Tuesday, March 24, 2009

How to Ride in Rush Hour

Often, especially during morning and evening rush hour, the train is simply so crowded that you have no choice but to touch your fellow passengers. This too comes with its own unspoken etiquette, complicated and full of nuances that can take years to learn. For the uninitiated, there is a simple rule to be followed: If you must touch people, touch them in a way that indicates that you are receiving absolutely no pleasure whatsoever from the experience.

Put your bags on the floor, but hold your arms, hands, and elbows at shoulder height to create a “cage” of personal space around you. Arrange your body so that it touches the side of some other person, as opposed to the front or back. If you must stack, go butt to butt. For the sake of all that is good and holy, do not spoon against someone on the subway train. Unless you are romantically involved, there is never a situation in which it is appropriate to fully press your body into that of another person, crowded train be damned.
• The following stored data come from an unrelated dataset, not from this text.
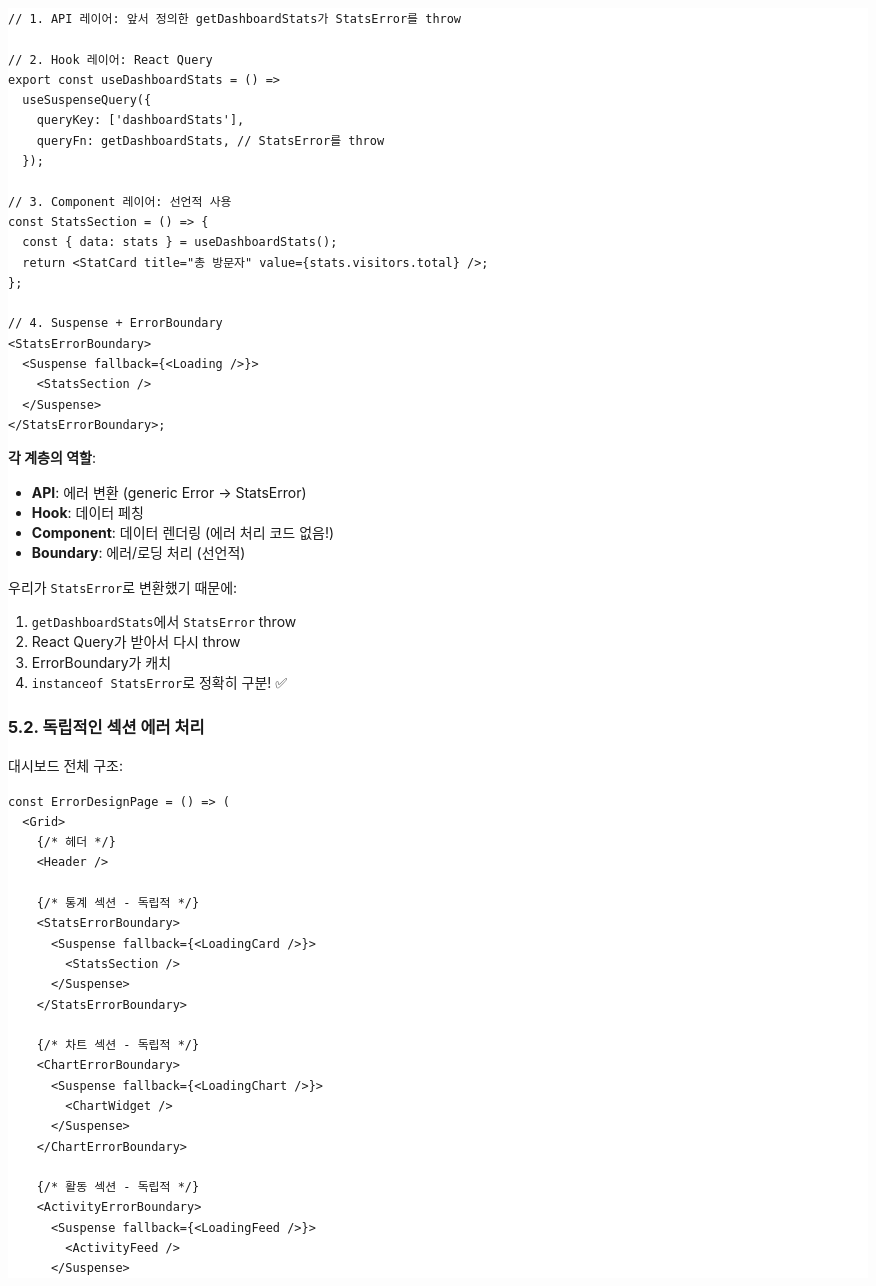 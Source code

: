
 ```tsx
// 1. API 레이어: 앞서 정의한 getDashboardStats가 StatsError를 throw

// 2. Hook 레이어: React Query
export const useDashboardStats = () =>
  useSuspenseQuery({
    queryKey: ['dashboardStats'],
    queryFn: getDashboardStats, // StatsError를 throw
  });

// 3. Component 레이어: 선언적 사용
const StatsSection = () => {
  const { data: stats } = useDashboardStats();
  return <StatCard title="총 방문자" value={stats.visitors.total} />;
};

// 4. Suspense + ErrorBoundary
<StatsErrorBoundary>
  <Suspense fallback={<Loading />}>
    <StatsSection />
  </Suspense>
</StatsErrorBoundary>;
```

**각 계층의 역할**:

- **API**: 에러 변환 (generic Error → StatsError)
- **Hook**: 데이터 페칭
- **Component**: 데이터 렌더링 (에러 처리 코드 없음!)
- **Boundary**: 에러/로딩 처리 (선언적)

우리가 `StatsError`로 변환했기 때문에:

1. `getDashboardStats`에서 `StatsError` throw
2. React Query가 받아서 다시 throw
3. ErrorBoundary가 캐치
4. `instanceof StatsError`로 정확히 구분! ✅

### 5.2. 독립적인 섹션 에러 처리

대시보드 전체 구조:

```tsx
const ErrorDesignPage = () => (
  <Grid>
    {/* 헤더 */}
    <Header />

    {/* 통계 섹션 - 독립적 */}
    <StatsErrorBoundary>
      <Suspense fallback={<LoadingCard />}>
        <StatsSection />
      </Suspense>
    </StatsErrorBoundary>

    {/* 차트 섹션 - 독립적 */}
    <ChartErrorBoundary>
      <Suspense fallback={<LoadingChart />}>
        <ChartWidget />
      </Suspense>
    </ChartErrorBoundary>

    {/* 활동 섹션 - 독립적 */}
    <ActivityErrorBoundary>
      <Suspense fallback={<LoadingFeed />}>
        <ActivityFeed />
      </Suspense>
```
You are commuting here, not romancing the stone.

Sometimes the Train is Full, Bitch!

This dovetails very nicely with the previous section. Sometimes, when all the seats are full and all the people on the train are as smashed into each other as possible, it could be that the train has reached its capacity. Clues that might indicate this situation include completely full subway cars, and angry passengers keeping the doors from closing completely.
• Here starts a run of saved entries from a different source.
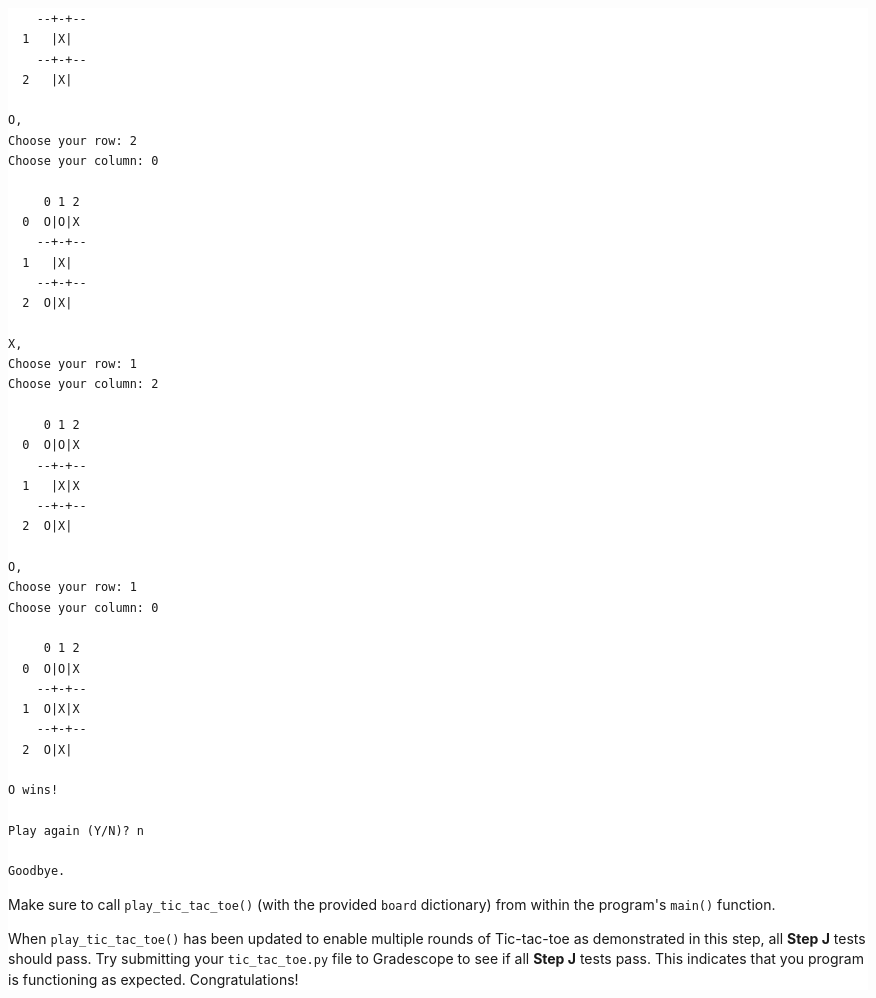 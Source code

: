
 ```out
    --+-+--
  1   |X|  
    --+-+--
  2   |X|  

O,
Choose your row: 2
Choose your column: 0

     0 1 2 
  0  O|O|X
    --+-+--
  1   |X|  
    --+-+--
  2  O|X|  

X,
Choose your row: 1
Choose your column: 2

     0 1 2 
  0  O|O|X
    --+-+--
  1   |X|X
    --+-+--
  2  O|X|  

O,
Choose your row: 1
Choose your column: 0

     0 1 2 
  0  O|O|X
    --+-+--
  1  O|X|X
    --+-+--
  2  O|X|  

O wins!

Play again (Y/N)? n

Goodbye.
```

Make sure to call `play_tic_tac_toe()` (with the provided `board` dictionary) from within the program's `main()` function.

When `play_tic_tac_toe()` has been updated to enable multiple rounds of Tic-tac-toe as demonstrated in this step, all **Step J** tests should pass. Try submitting your `tic_tac_toe.py` file to Gradescope to see if all **Step J** tests pass. This indicates that you program is functioning as expected. Congratulations!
Should you witness something like this, do not try to attempt to board. Sometimes the train is full, bitch! No more people can safely fit in, but there are always those diehards and foreign visitors who insist upon cramming their bodies into the train, armpits flailing into the air, toes stepped upon, misery palpable.

No one likes to be inconvenienced by waiting for the next train, but in most cases, if the train is this crowded, it is because it is running late, and the next train, directly behind it, will be blissfully empty. Wait for it. The constant exceptions to this rule are the 2/3 train at rush hour, and the Manhattan-bound L train, as it reaches Bedford Avenue. These trains are always busy. Sometimes you have to let one or two trains pass before you can get in, even if you’re only traveling three stops to Union Square.

Hey, This Car’s Empty!

Imagine it’s a hot day, summer in the city, and after sweating out the wait on a crowded subway station, a train pulls into the station with one car blissfully empty. DO NOT ENTER THIS CAR! It is empty for a reason, and trust me, you do not want to discover the reason.

Fight instinct and logic and follow the crowd into already-occupied cars. This seemingly perfect empty car is either 150 degrees with windows that don’t open, or inhabited by a smell too heinous and hard-core for even New Yorkers to handle, a crazy homeless person exuding said smell, or a wayward rat that has scurried in at a previous stop.